» **TASK TO COMPLETE**
This task calls for copying every line in the data below that contains the word "friendly".

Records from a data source

○ ○ ○

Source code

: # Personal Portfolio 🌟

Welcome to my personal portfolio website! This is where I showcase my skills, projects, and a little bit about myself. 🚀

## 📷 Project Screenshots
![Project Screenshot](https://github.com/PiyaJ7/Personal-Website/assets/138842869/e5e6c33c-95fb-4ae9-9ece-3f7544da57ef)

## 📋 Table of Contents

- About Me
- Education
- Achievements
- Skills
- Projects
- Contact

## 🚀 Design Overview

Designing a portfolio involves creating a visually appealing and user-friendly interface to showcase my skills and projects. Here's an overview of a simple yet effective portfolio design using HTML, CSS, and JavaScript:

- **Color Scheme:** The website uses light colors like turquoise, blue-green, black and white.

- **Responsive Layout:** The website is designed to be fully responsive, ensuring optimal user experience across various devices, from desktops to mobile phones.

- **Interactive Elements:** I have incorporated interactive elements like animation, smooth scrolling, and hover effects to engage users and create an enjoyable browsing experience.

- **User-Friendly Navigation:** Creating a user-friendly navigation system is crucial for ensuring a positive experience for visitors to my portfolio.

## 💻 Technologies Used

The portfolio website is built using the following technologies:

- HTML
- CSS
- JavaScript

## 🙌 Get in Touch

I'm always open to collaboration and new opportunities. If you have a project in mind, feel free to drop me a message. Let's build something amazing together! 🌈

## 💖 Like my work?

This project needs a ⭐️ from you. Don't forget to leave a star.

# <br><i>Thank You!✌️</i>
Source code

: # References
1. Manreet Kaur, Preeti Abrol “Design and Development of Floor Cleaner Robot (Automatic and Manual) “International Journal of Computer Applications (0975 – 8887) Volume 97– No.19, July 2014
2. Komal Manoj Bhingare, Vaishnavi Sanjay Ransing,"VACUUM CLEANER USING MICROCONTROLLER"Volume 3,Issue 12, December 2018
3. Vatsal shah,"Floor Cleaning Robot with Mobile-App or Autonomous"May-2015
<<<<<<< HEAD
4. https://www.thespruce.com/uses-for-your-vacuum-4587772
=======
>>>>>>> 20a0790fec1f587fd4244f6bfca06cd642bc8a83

○ ○ ○

» **EXERCISE SOLUTION**
Designing a portfolio involves creating a visually appealing and user-friendly interface to showcase my skills and projects. Here's an overview of a simple yet effective portfolio design using HTML, CSS, and JavaScript:
- **User-Friendly Navigation:** Creating a user-friendly navigation system is crucial for ensuring a positive experience for visitors to my portfolio.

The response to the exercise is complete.